▶ [Record excerpts]:
- - - - - - -

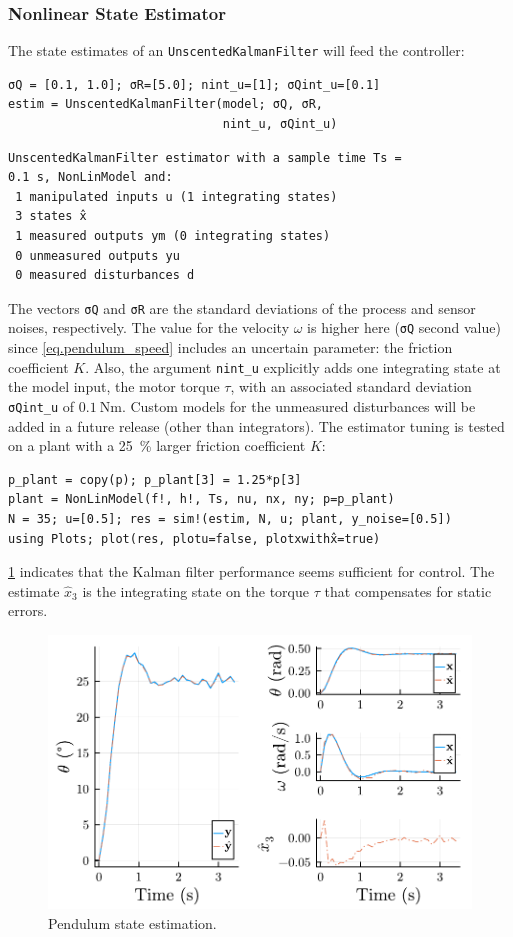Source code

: \subsubsection{Nonlinear State Estimator}

The state estimates of an \texttt{UnscentedKalmanFilter} will feed the controller:
\begin{verbatim}
σQ = [0.1, 1.0]; σR=[5.0]; nint_u=[1]; σQint_u=[0.1]
estim = UnscentedKalmanFilter(model; σQ, σR, 
                              nint_u, σQint_u)
\end{verbatim}
\spacerepl
\begin{verbatim}
UnscentedKalmanFilter estimator with a sample time Ts =
0.1 s, NonLinModel and:
 1 manipulated inputs u (1 integrating states)
 3 states x̂
 1 measured outputs ym (0 integrating states)
 0 unmeasured outputs yu
 0 measured disturbances d
\end{verbatim}
The vectors \texttt{σQ} and \texttt{σR} are the standard deviations of the process and sensor noises, respectively. The value for the velocity $\omega$ is higher here (\texttt{σQ} second value) since \eqref{eq.pendulum_speed} includes an uncertain parameter: the friction coefficient $K$. Also, the argument \texttt{nint\_u} explicitly adds one integrating state at the model input, the motor torque $\tau$, with an associated standard deviation \texttt{σQint\_u} of $\SI{0.1}{\newton\meter}$. Custom models for the unmeasured disturbances will be added in a future release (other than integrators). The estimator tuning is tested on a plant with a \SI{25}{\percent} larger friction coefficient $K$: 
\begin{verbatim}
p_plant = copy(p); p_plant[3] = 1.25*p[3]
plant = NonLinModel(f!, h!, Ts, nu, nx, ny; p=p_plant)
N = 35; u=[0.5]; res = sim!(estim, N, u; plant, y_noise=[0.5])
using Plots; plot(res, plotu=false, plotxwithx̂=true)
\end{verbatim}
\cref{fig:plot_NonLinMPC1} indicates that the Kalman filter performance seems sufficient for control. The estimate $\hat{x}_3$ is the integrating state on the torque $\tau$ that compensates for static errors. 

\begin{figure}[ht]
    \centering
    \includegraphics[width=\columnwidth]{fig/plot_NonLinMPC1.pdf}
    \caption{Pendulum state estimation.}\label{fig:plot_NonLinMPC1}
\end{figure}

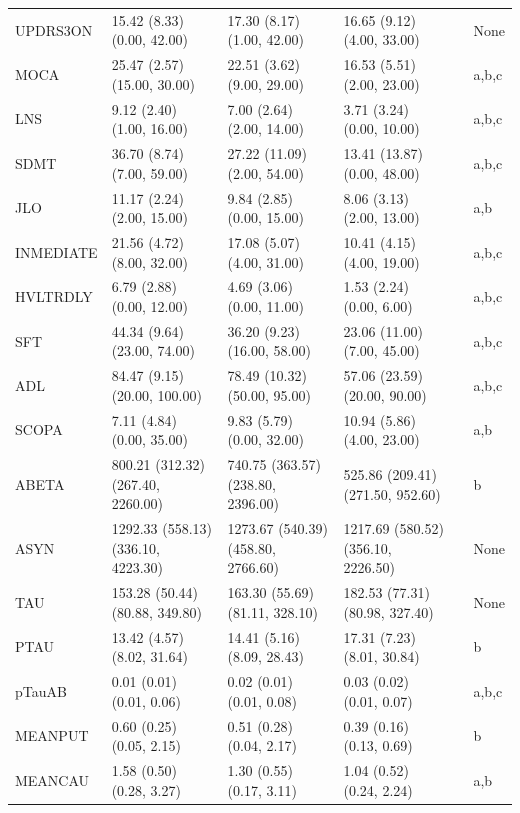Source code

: \documentclass[1pt]{article}
\begin{document}
\begin{landscape}
\begin{tabular}{llllll}
	UPDRS3ON &         15.42 (8.33) (0.00, 42.00) &         17.30 (8.17) (1.00, 42.00) &         16.65 (9.12) (4.00, 33.00) &         &     None \\
	MOCA &        25.47 (2.57) (15.00, 30.00) &         22.51 (3.62) (9.00, 29.00) &         16.53 (5.51) (2.00, 23.00) &         &    a,b,c \\
	LNS &          9.12 (2.40) (1.00, 16.00) &          7.00 (2.64) (2.00, 14.00) &          3.71 (3.24) (0.00, 10.00) &         &    a,b,c \\
	SDMT &         36.70 (8.74) (7.00, 59.00) &        27.22 (11.09) (2.00, 54.00) &        13.41 (13.87) (0.00, 48.00) &         &    a,b,c \\
	JLO &         11.17 (2.24) (2.00, 15.00) &          9.84 (2.85) (0.00, 15.00) &          8.06 (3.13) (2.00, 13.00) &         &      a,b \\
	INMEDIATE &         21.56 (4.72) (8.00, 32.00) &         17.08 (5.07) (4.00, 31.00) &         10.41 (4.15) (4.00, 19.00) &         &    a,b,c \\
	HVLTRDLY &          6.79 (2.88) (0.00, 12.00) &          4.69 (3.06) (0.00, 11.00) &           1.53 (2.24) (0.00, 6.00) &         &    a,b,c \\
	SFT &        44.34 (9.64) (23.00, 74.00) &        36.20 (9.23) (16.00, 58.00) &        23.06 (11.00) (7.00, 45.00) &         &    a,b,c \\
	ADL &       84.47 (9.15) (20.00, 100.00) &       78.49 (10.32) (50.00, 95.00) &       57.06 (23.59) (20.00, 90.00) &         &    a,b,c \\
	SCOPA &          7.11 (4.84) (0.00, 35.00) &          9.83 (5.79) (0.00, 32.00) &         10.94 (5.86) (4.00, 23.00) &         &      a,b \\
	ABETA &  800.21 (312.32) (267.40, 2260.00) &  740.75 (363.57) (238.80, 2396.00) &   525.86 (209.41) (271.50, 952.60) &         &        b \\
	ASYN & 1292.33 (558.13) (336.10, 4223.30) & 1273.67 (540.39) (458.80, 2766.60) & 1217.69 (580.52) (356.10, 2226.50) &         &     None \\
	TAU &     153.28 (50.44) (80.88, 349.80) &     163.30 (55.69) (81.11, 328.10) &     182.53 (77.31) (80.98, 327.40) &         &     None \\
	PTAU &         13.42 (4.57) (8.02, 31.64) &         14.41 (5.16) (8.09, 28.43) &         17.31 (7.23) (8.01, 30.84) &         &        b \\
	pTauAB &           0.01 (0.01) (0.01, 0.06) &           0.02 (0.01) (0.01, 0.08) &           0.03 (0.02) (0.01, 0.07) &         &    a,b,c \\
	MEANPUT &           0.60 (0.25) (0.05, 2.15) &           0.51 (0.28) (0.04, 2.17) &           0.39 (0.16) (0.13, 0.69) &         &        b \\
	MEANCAU &           1.58 (0.50) (0.28, 3.27) &           1.30 (0.55) (0.17, 3.11) &           1.04 (0.52) (0.24, 2.24) &         &      a,b \\
	\bottomrule
\end{tabular}



\end{landscape}
\end{document}

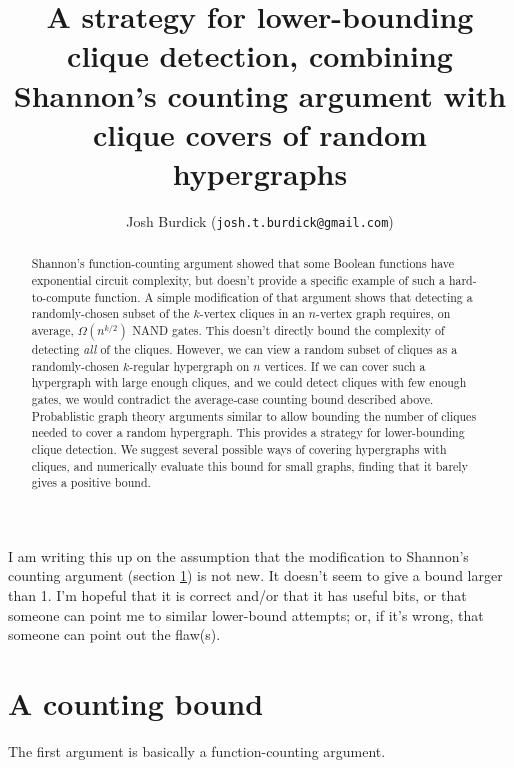 \documentclass[12pt]{article}
\theoremstyle{definition}
\begin{document}
\title{A strategy for lower-bounding clique detection, combining
Shannon's counting argument with clique covers of random hypergraphs}

\author{Josh Burdick ({\tt josh.t.burdick@gmail.com})}
\maketitle
\begin{abstract}
Shannon's function-counting argument
\cite{shannon_synthesis_1949} showed that some Boolean functions have
exponential circuit complexity, but doesn't provide a specific example
of such a hard-to-compute function. A simple modification of that argument
shows that detecting a randomly-chosen subset of the $k$-vertex cliques in an
$n$-vertex graph requires, on average, $\Omega(n^{k/2})$ NAND gates.
This doesn't directly bound the complexity of detecting {\em all} of the cliques.
However, we can view a random subset of cliques as a randomly-chosen
$k$-regular hypergraph on $n$ vertices.
If we can cover such a hypergraph with large enough cliques,
and we could detect cliques with few enough gates, we would contradict
the average-case counting bound described above.
Probablistic graph theory arguments
\cite{bollobas1976cliques} similar to \cite{bollobas1993clique}
allow bounding the number of cliques needed to
cover a random hypergraph.
This provides a strategy for lower-bounding clique detection.
We suggest several possible ways of covering hypergraphs with cliques,
and numerically evaluate this bound for small graphs, finding that
it barely gives a positive bound.
\end{abstract}

I am writing this up on the assumption that the modification
to Shannon's counting argument (section \ref{countingBound})
is not new. It doesn't seem to give a bound larger than 1.
I'm hopeful that it is correct and/or that it has useful bits,
or that someone can point me
to similar lower-bound attempts; or, if it's wrong, that 
someone can point out the flaw(s).

\newpage

\tableofcontents

\section{A counting bound} \label{countingBound}

The first argument is basically a function-counting argument.
\end{document}
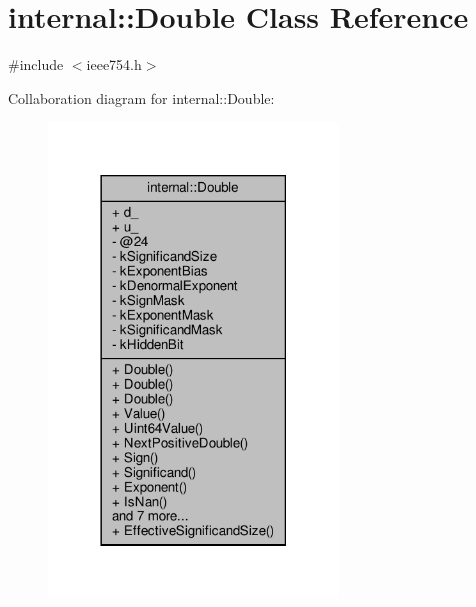 \hypertarget{classinternal_1_1Double}{}\section{internal\+:\+:Double Class Reference}
\label{classinternal_1_1Double}


{\ttfamily \#include $<$ieee754.\+h$>$}



Collaboration diagram for internal\+:\+:Double\+:
\nopagebreak
\begin{figure}[H]
\begin{center}
\leavevmode
\includegraphics[width=218pt]{classinternal_1_1Double__coll__graph}
\end{center}
\end{figure}
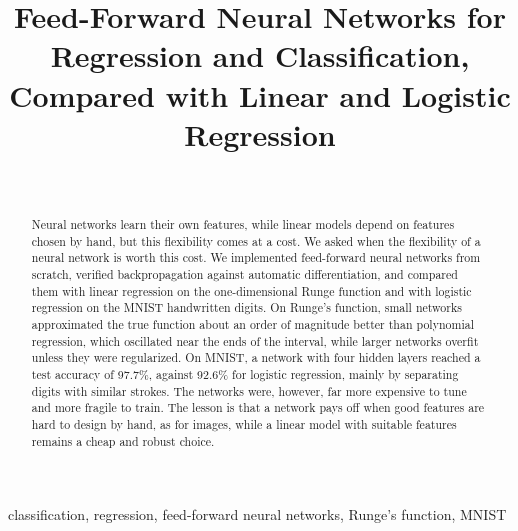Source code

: \documentclass[a4paper]{IEEEtran}
\begin{document}
\title{Feed-Forward Neural Networks for Regression and Classification,
Compared with Linear and Logistic Regression}

\author{
    \\
}

\maketitle

\begin{abstract}
Neural networks learn their own features, while linear models depend on features chosen by
hand, but this flexibility comes at a cost. We asked when the flexibility of a neural network
is worth this cost. We implemented feed-forward neural networks from scratch, verified
backpropagation against automatic differentiation, and compared them with linear regression
on the one-dimensional Runge function and with logistic regression on the MNIST handwritten
digits. On Runge's function, small networks approximated the true function about an order of
magnitude better than polynomial regression, which oscillated near the ends of the interval,
while larger networks overfit unless they were regularized. On MNIST, a network with four
hidden layers reached a test accuracy of 97.7\%, against 92.6\% for logistic regression,
mainly by separating digits with similar strokes. The networks were, however, far more
expensive to tune and more fragile to train. The lesson is that a network pays off when good
features are hard to design by hand, as for images, while a linear model with suitable
features remains a cheap and robust choice.
\end{abstract}

\begin{IEEEkeywords}
classification, regression, feed-forward neural networks, Runge's function, MNIST
\end{IEEEkeywords}








\printbibliography

\appendix





\end{document}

- - - - - - -

▶ [Work required]: Wherever the word "counting" occurs in the data above, copy the line it sits in.

▶ [Solution]:
Shannon's counting argument with clique covers of random hypergraphs}
Shannon's function-counting argument
the average-case counting bound described above.
to Shannon's counting argument (section \ref{countingBound})
\section{A counting bound} \label{countingBound}
The first argument is basically a function-counting argument.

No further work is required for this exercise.